Records drawn from a dataset
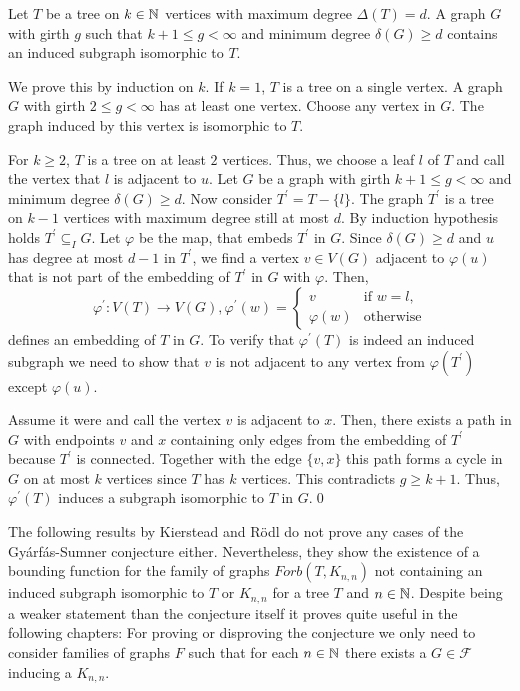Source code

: \begin{thm}
Let $T$ be a tree on $k\in\mathbb{N}$ vertices with maximum degree $\Delta (T)=d$. A graph $G$ with girth $g$ such that $k+1\leq g<\infty$ and minimum degree $\delta (G)\geq d$ contains an induced subgraph isomorphic to $T$.
\end{thm}
\begin{prf}
We prove this by induction on $k$. If $k=1$, $T$ is a tree on a single vertex. A graph $G$ with girth $2\leq g<\infty$ has at least one vertex. Choose any vertex in $G$. The graph induced by this vertex is isomorphic to $T$.

For $k\geq 2$, $T$ is a tree on at least $2$ vertices. Thus, we choose a leaf $l$ of $T$ and call the vertex that $l$ is adjacent to $u$. Let $G$ be a graph with girth $k+1\leq g<\infty$ and minimum degree $\delta (G)\geq d$. Now consider $T^\prime = T-\{l\}$. The graph $T^\prime$ is a tree on $k-1$ vertices with maximum degree still at most $d$. By induction hypothesis holds $T^\prime\subseteq_I G$. Let $\varphi$ be the map, that embeds $T^\prime$ in $G$. Since $\delta (G)\geq d$ and $u$ has degree at most $d-1$ in $T^\prime$, we find a vertex $v\in V(G)$ adjacent to $\varphi (u)$ that is not part of the embedding of $T^\prime$ in $G$ with $\varphi$. Then,
\[\varphi^\prime :V(T)\to V(G), \varphi^\prime (w)=\begin{cases}v&\text{if }w=l,\\ \varphi (w) &\text{otherwise}\end{cases}\]
defines an embedding of $T$ in $G$. To verify that $\varphi^\prime (T)$ is indeed an induced subgraph we need to show that $v$ is not adjacent to any vertex from $\varphi (T^\prime )$ except $\varphi (u)$.

Assume it were and call the vertex $v$ is adjacent to $x$. Then, there exists a path in $G$ with endpoints $v$ and $x$ containing only edges from the embedding of $T^\prime$ because $T^\prime$ is connected. Together with the edge $\{v,x\}$ this path forms a cycle in $G$ on at most $k$ vertices since $T$ has $k$ vertices. This contradicts $g\geq k+1$. Thus, $\varphi^\prime (T)$ induces a subgraph isomorphic to $T$ in $G$.\qed
\end{prf}


The following results by Kierstead and Rödl \cite{Ki96} do not prove any cases of the Gyárfás-Sumner conjecture either. Nevertheless, they show the existence of a bounding function for the family of graphs $\textit{Forb}(T,K_{n,n})$ not containing an induced subgraph isomorphic to $T$ or $K_{n,n}$ for a tree $T$ and $n\in\mathbb{N}$. Despite being a weaker statement than the conjecture itself it proves quite useful in the following chapters: For proving or disproving the conjecture we only need to consider families of graphs $F$ such that for each $n\in\mathbb{N}$ there exists a $G\in\mathcal{F}$ inducing a $K_{n,n}$.

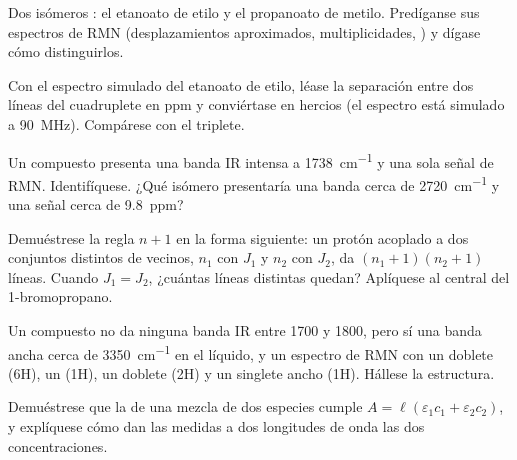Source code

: \begin{exercise}[$\star\star$]\label{exo:b1:structure-spectroscopy:7}
Dos isómeros : el etanoato de etilo y el propanoato de metilo.
Predíganse sus espectros de RMN (desplazamientos aproximados,
multiplicidades, ) y dígase cómo distinguirlos.
\end{exercise}

\begin{exercise}[$\star\star$]\label{exo:b1:structure-spectroscopy:8}
Con el espectro simulado del etanoato de etilo, léase la separación entre
dos líneas del cuadruplete en ppm y conviértase en hercios (el espectro
está simulado a \qty{90}{MHz}). Compárese con el triplete.
\end{exercise}

\begin{exercise}[$\star\star$]\label{exo:b1:structure-spectroscopy:9}
Un compuesto  presenta una banda IR intensa a
\qty{1738}{cm^{-1}} y una sola señal de RMN. Identifíquese. ¿Qué isómero
presentaría una banda cerca de \qty{2720}{cm^{-1}} y una señal cerca de
\qty{9.8}{ppm}?
\end{exercise}

\begin{exercise}[$\star\star\star$]\label{exo:b1:structure-spectroscopy:10}
Demuéstrese la regla $n + 1$ en la forma siguiente: un protón acoplado a
dos conjuntos distintos de vecinos, $n_1$ con $J_1$ y $n_2$ con $J_2$, da
$(n_1 +
1)(n_2 + 1)$ líneas. Cuando $J_1 = J_2$, ¿cuántas líneas distintas
quedan? Aplíquese al  central del 1-bromopropano.
\end{exercise}

\begin{exercise}[$\star\star\star$]\label{exo:b1:structure-spectroscopy:11}
Un compuesto  no da ninguna banda IR entre 1700 y 1800, pero
sí una banda ancha cerca de \qty{3350}{cm^{-1}} en el líquido, y un
espectro de RMN con un doblete (6H), un  (1H), un doblete (2H)
y un singlete ancho (1H). Hállese la estructura.
\end{exercise}

\begin{exercise}[$\star\star\star$]\label{exo:b1:structure-spectroscopy:12}
Demuéstrese que la  de una mezcla de dos especies cumple
$A = \ell(\varepsilon_1c_1
+ \varepsilon_2c_2)$, y explíquese cómo dan las medidas a dos longitudes
de onda las dos concentraciones.
\end{exercise}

TRY IT |
Among the lines above, return those that contain the string "banda".

RESPONSE AREA |
Un compuesto  presenta una banda IR intensa a
presentaría una banda cerca de \qty{2720}{cm^{-1}} y una señal cerca de
Un compuesto  no da ninguna banda IR entre 1700 y 1800, pero
sí una banda ancha cerca de \qty{3350}{cm^{-1}} en el líquido, y un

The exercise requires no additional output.